### Exercise requirements
Your answer must be the records below repeated word for word, with no pictures in it.

### The records
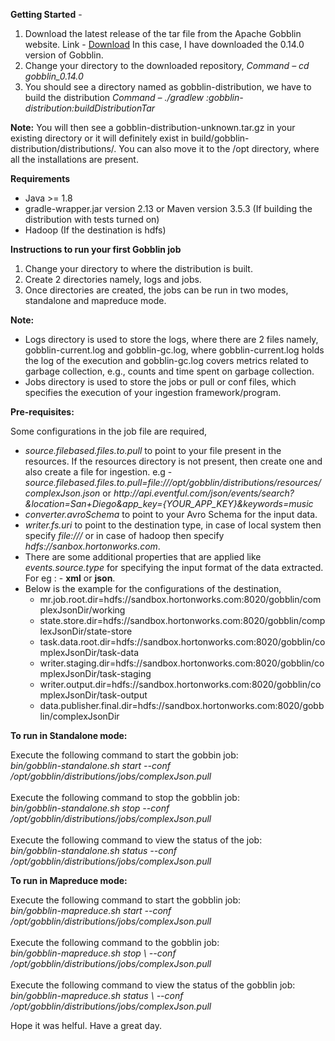 <strong>Getting Started</strong> - 
<ol>
  <li>Download the latest release of the tar file from the Apache Gobblin website.
    Link -  <a href="https://gobblin.apache.org/download/">Download</a>
    In this case, I have downloaded the 0.14.0 version of Gobblin.
  <li>Change your directory to the downloaded repository,
    <i>Command – cd gobblin_0.14.0</i>
  </li>
  <li>You should see a directory named as gobblin-distribution, we have to build the distribution
    <i>Command – ./gradlew :gobblin-distribution:buildDistributionTar</i>
  </li>
</ol>

<p><b>Note:</b> You will then see a gobblin-distribution-unknown.tar.gz in your existing directory or it will definitely exist in build/gobblin-distribution/distributions/. You can also move it to the /opt directory, where all the installations are present.</p>

<strong>Requirements</strong>
<ul>
  <li>Java >= 1.8</li>
  <li>gradle-wrapper.jar version 2.13 or Maven version 3.5.3 (If building the distribution with tests turned on)</li>
  <li>Hadoop (If the destination is hdfs)</li>
</ul>

<strong>Instructions to run your first Gobblin job</strong>
<ol>
  <li>Change your directory to where the distribution is built.</li>
  <li>Create 2 directories namely, logs and jobs.</li>
  <li>Once directories are created, the jobs can be run in two modes, standalone and mapreduce mode.</li>
</ol>

<b>Note:</b>
<ul>
  <li>Logs directory is used to store the logs, where there are 2 files namely, gobblin-current.log and gobblin-gc.log, where gobblin-current.log holds the log of the execution and gobblin-gc.log covers metrics related to garbage collection, e.g., counts and time spent on garbage collection.
  </li>
  <li>
    Jobs directory is used to store the jobs or pull or conf files, which specifies the execution of your ingestion framework/program.
  </li>
</ul>

<strong>Pre-requisites:</strong>
<p>
  Some configurations in the job file are required,
  <ul>
    <li><i>source.filebased.files.to.pull</i> to point to your file present in the resources. If the resources directory is not present, then create one and also create a file for ingestion. e.g - <i>source.filebased.files.to.pull=file:///opt/gobblin/distributions/resources/complexJson.json</i> or <i>http://api.eventful.com/json/events/search?&location=San+Diego&app_key={YOUR_APP_KEY}&keywords=music</i>
    </li>
    <li>
      <i>converter.avroSchema</i> to point to your Avro Schema for the input data.
    </li>
    <li>
      <i>writer.fs.uri</i> to point to the destination type, in case of local system then specify <i>file:///</i> or in case of hadoop then specify <i>hdfs://sanbox.hortonworks.com</i>.
    </li>
    <li>
      There are some additional properties that are applied like <i>events.source.type</i> for specifying the input format of the data extracted. For eg : - <b>xml</b> or <b>json</b>.
    </li>
    <li>
      Below is the example for the configurations of the destination,
      <ul>
        <li>mr.job.root.dir=hdfs://sandbox.hortonworks.com:8020/gobblin/complexJsonDir/working</li>
        <li>state.store.dir=hdfs://sandbox.hortonworks.com:8020/gobblin/complexJsonDir/state-store</li>
        <li>task.data.root.dir=hdfs://sandbox.hortonworks.com:8020/gobblin/complexJsonDir/task-data</li>
        <li>writer.staging.dir=hdfs://sandbox.hortonworks.com:8020/gobblin/complexJsonDir/task-staging</li>
        <li>writer.output.dir=hdfs://sandbox.hortonworks.com:8020/gobblin/complexJsonDir/task-output</li>
        <li>data.publisher.final.dir=hdfs://sandbox.hortonworks.com:8020/gobblin/complexJsonDir</li>
      </ul>
    </li>
  </ul>
</p>

<strong>To run in Standalone mode:</strong>
<p>
  Execute the following command to start the gobbin job: <br>
  <i>bin/gobblin-standalone.sh start
--conf /opt/gobblin/distributions/jobs/complexJson.pull</i>
  <br><br>
  Execute the following command to stop the gobblin job: <br>
  <i>bin/gobblin-standalone.sh stop
--conf /opt/gobblin/distributions/jobs/complexJson.pull</i>
  <br><br>
  Execute the following command to view the status of the job: <br>
  <i>bin/gobblin-standalone.sh status
--conf /opt/gobblin/distributions/jobs/complexJson.pull</i>
</p>

<strong>To run in Mapreduce mode:</strong>
<p>
  Execute the following command to start the gobblin job: <br>
  <i>bin/gobblin-mapreduce.sh start
--conf /opt/gobblin/distributions/jobs/complexJson.pull</i>
  <br><br>
  Execute the following command to the gobblin job: <br>
  <i>bin/gobblin-mapreduce.sh stop \
--conf /opt/gobblin/distributions/jobs/complexJson.pull</i>
  <br><br>
  Execute the following command to view the status of the gobblin job: <br>
  <i>bin/gobblin-mapreduce.sh status \
--conf /opt/gobblin/distributions/jobs/complexJson.pull</i>
</p>

<p>
  Hope it was helful. Have a great day.
</p>
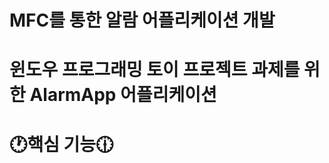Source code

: # **MFC를 통한 알람 어플리케이션 개발**
윈도우 프로그래밍 토이 프로젝트 과제를 위한 AlarmApp 어플리케이션
===============================================================
# 🕐핵심 기능🕧
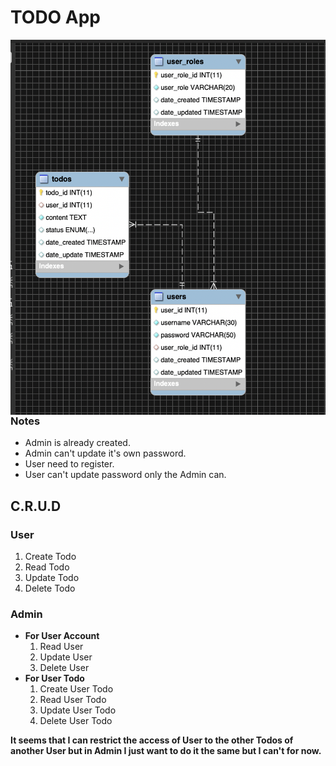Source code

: ﻿# TODO App
<img src="SQL_Backup/TODO_ERD.png" width="600" height="600" style="float: right;">

### Notes
- Admin is already created.
- Admin can't update it's own password.
- User need to register.
- User can't update password only the Admin can.


## C.R.U.D
### User
1. Create Todo
2. Read Todo
3. Update Todo
4. Delete Todo

### Admin
* **For User Account**
	1. Read User
	2. Update User
	3. Delete User
* **For User Todo**
	1. Create User Todo
	2. Read User Todo
	3. Update User Todo
	4. Delete User Todo

**It seems that I can restrict the access of User to the other Todos of another User
but in Admin I just want to do it the same but I can't for now.**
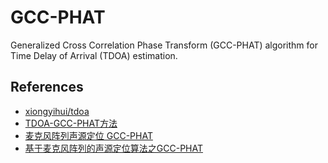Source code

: # GCC-PHAT
Generalized Cross Correlation Phase Transform (GCC-PHAT) algorithm for Time Delay of Arrival (TDOA) estimation.


## References
* [xiongyihui/tdoa](https://github.com/xiongyihui/tdoa)
* [TDOA-GCC-PHAT方法](http://www.funcwj.cn/2018/05/10/gcc-phat-for-tdoa-estimate/)
* [麦克风阵列声源定位 GCC-PHAT](https://blog.csdn.net/u010592995/article/details/79735198)
* [基于麦克风阵列的声源定位算法之GCC-PHAT](https://www.cnblogs.com/ytxwzqin/p/9004603.html)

### Task answer
 <strong>Getting Started</strong> - 
<ol>
  <li>Download the latest release of the tar file from the Apache Gobblin website.
    Link -  <a href="https://gobblin.apache.org/download/">Download</a>
    In this case, I have downloaded the 0.14.0 version of Gobblin.
  <li>Change your directory to the downloaded repository,
    <i>Command – cd gobblin_0.14.0</i>
  </li>
  <li>You should see a directory named as gobblin-distribution, we have to build the distribution
    <i>Command – ./gradlew :gobblin-distribution:buildDistributionTar</i>
  </li>
</ol>

<p><b>Note:</b> You will then see a gobblin-distribution-unknown.tar.gz in your existing directory or it will definitely exist in build/gobblin-distribution/distributions/. You can also move it to the /opt directory, where all the installations are present.</p>

<strong>Requirements</strong>
<ul>
  <li>Java >= 1.8</li>
  <li>gradle-wrapper.jar version 2.13 or Maven version 3.5.3 (If building the distribution with tests turned on)</li>
  <li>Hadoop (If the destination is hdfs)</li>
</ul>

<strong>Instructions to run your first Gobblin job</strong>
<ol>
  <li>Change your directory to where the distribution is built.</li>
  <li>Create 2 directories namely, logs and jobs.</li>
  <li>Once directories are created, the jobs can be run in two modes, standalone and mapreduce mode.</li>
</ol>

<b>Note:</b>
<ul>
  <li>Logs directory is used to store the logs, where there are 2 files namely, gobblin-current.log and gobblin-gc.log, where gobblin-current.log holds the log of the execution and gobblin-gc.log covers metrics related to garbage collection, e.g., counts and time spent on garbage collection.
  </li>
  <li>
    Jobs directory is used to store the jobs or pull or conf files, which specifies the execution of your ingestion framework/program.
  </li>
</ul>

<strong>Pre-requisites:</strong>
<p>
  Some configurations in the job file are required,
  <ul>
    <li><i>source.filebased.files.to.pull</i> to point to your file present in the resources. If the resources directory is not present, then create one and also create a file for ingestion. e.g - <i>source.filebased.files.to.pull=file:///opt/gobblin/distributions/resources/complexJson.json</i> or <i>http://api.eventful.com/json/events/search?&location=San+Diego&app_key={YOUR_APP_KEY}&keywords=music</i>
    </li>
    <li>
      <i>converter.avroSchema</i> to point to your Avro Schema for the input data.
    </li>
    <li>
      <i>writer.fs.uri</i> to point to the destination type, in case of local system then specify <i>file:///</i> or in case of hadoop then specify <i>hdfs://sanbox.hortonworks.com</i>.
    </li>
    <li>
      There are some additional properties that are applied like <i>events.source.type</i> for specifying the input format of the data extracted. For eg : - <b>xml</b> or <b>json</b>.
    </li>
    <li>
      Below is the example for the configurations of the destination,
      <ul>
        <li>mr.job.root.dir=hdfs://sandbox.hortonworks.com:8020/gobblin/complexJsonDir/working</li>
        <li>state.store.dir=hdfs://sandbox.hortonworks.com:8020/gobblin/complexJsonDir/state-store</li>
        <li>task.data.root.dir=hdfs://sandbox.hortonworks.com:8020/gobblin/complexJsonDir/task-data</li>
        <li>writer.staging.dir=hdfs://sandbox.hortonworks.com:8020/gobblin/complexJsonDir/task-staging</li>
        <li>writer.output.dir=hdfs://sandbox.hortonworks.com:8020/gobblin/complexJsonDir/task-output</li>
        <li>data.publisher.final.dir=hdfs://sandbox.hortonworks.com:8020/gobblin/complexJsonDir</li>
      </ul>
    </li>
  </ul>
</p>

<strong>To run in Standalone mode:</strong>
<p>
  Execute the following command to start the gobbin job: <br>
  <i>bin/gobblin-standalone.sh start
--conf /opt/gobblin/distributions/jobs/complexJson.pull</i>
  <br><br>
  Execute the following command to stop the gobblin job: <br>
  <i>bin/gobblin-standalone.sh stop
--conf /opt/gobblin/distributions/jobs/complexJson.pull</i>
  <br><br>
  Execute the following command to view the status of the job: <br>
  <i>bin/gobblin-standalone.sh status
--conf /opt/gobblin/distributions/jobs/complexJson.pull</i>
</p>

<strong>To run in Mapreduce mode:</strong>
<p>
  Execute the following command to start the gobblin job: <br>
  <i>bin/gobblin-mapreduce.sh start
--conf /opt/gobblin/distributions/jobs/complexJson.pull</i>
  <br><br>
  Execute the following command to the gobblin job: <br>
  <i>bin/gobblin-mapreduce.sh stop \
--conf /opt/gobblin/distributions/jobs/complexJson.pull</i>
  <br><br>
  Execute the following command to view the status of the gobblin job: <br>
  <i>bin/gobblin-mapreduce.sh status \
--conf /opt/gobblin/distributions/jobs/complexJson.pull</i>
</p>

<p>
  Hope it was helful. Have a great day.
</p>
Source code

: # **MFC를 통한 알람 어플리케이션 개발**
윈도우 프로그래밍 토이 프로젝트 과제를 위한 AlarmApp 어플리케이션
===============================================================
# 🕐핵심 기능🕧
Source code

: ﻿# TODO App
<img src="SQL_Backup/TODO_ERD.png" width="600" height="600" style="float: right;">

### Notes
- Admin is already created.
- Admin can't update it's own password.
- User need to register.
- User can't update password only the Admin can.


## C.R.U.D
### User
1. Create Todo
2. Read Todo
3. Update Todo
4. Delete Todo

### Admin
* **For User Account**
	1. Read User
	2. Update User
	3. Delete User
* **For User Todo**
	1. Create User Todo
	2. Read User Todo
	3. Update User Todo
	4. Delete User Todo

**It seems that I can restrict the access of User to the other Todos of another User
but in Admin I just want to do it the same but I can't for now.**
Source code

: # GCC-PHAT
Generalized Cross Correlation Phase Transform (GCC-PHAT) algorithm for Time Delay of Arrival (TDOA) estimation.


## References
* [xiongyihui/tdoa](https://github.com/xiongyihui/tdoa)
* [TDOA-GCC-PHAT方法](http://www.funcwj.cn/2018/05/10/gcc-phat-for-tdoa-estimate/)
* [麦克风阵列声源定位 GCC-PHAT](https://blog.csdn.net/u010592995/article/details/79735198)
* [基于麦克风阵列的声源定位算法之GCC-PHAT](https://www.cnblogs.com/ytxwzqin/p/9004603.html)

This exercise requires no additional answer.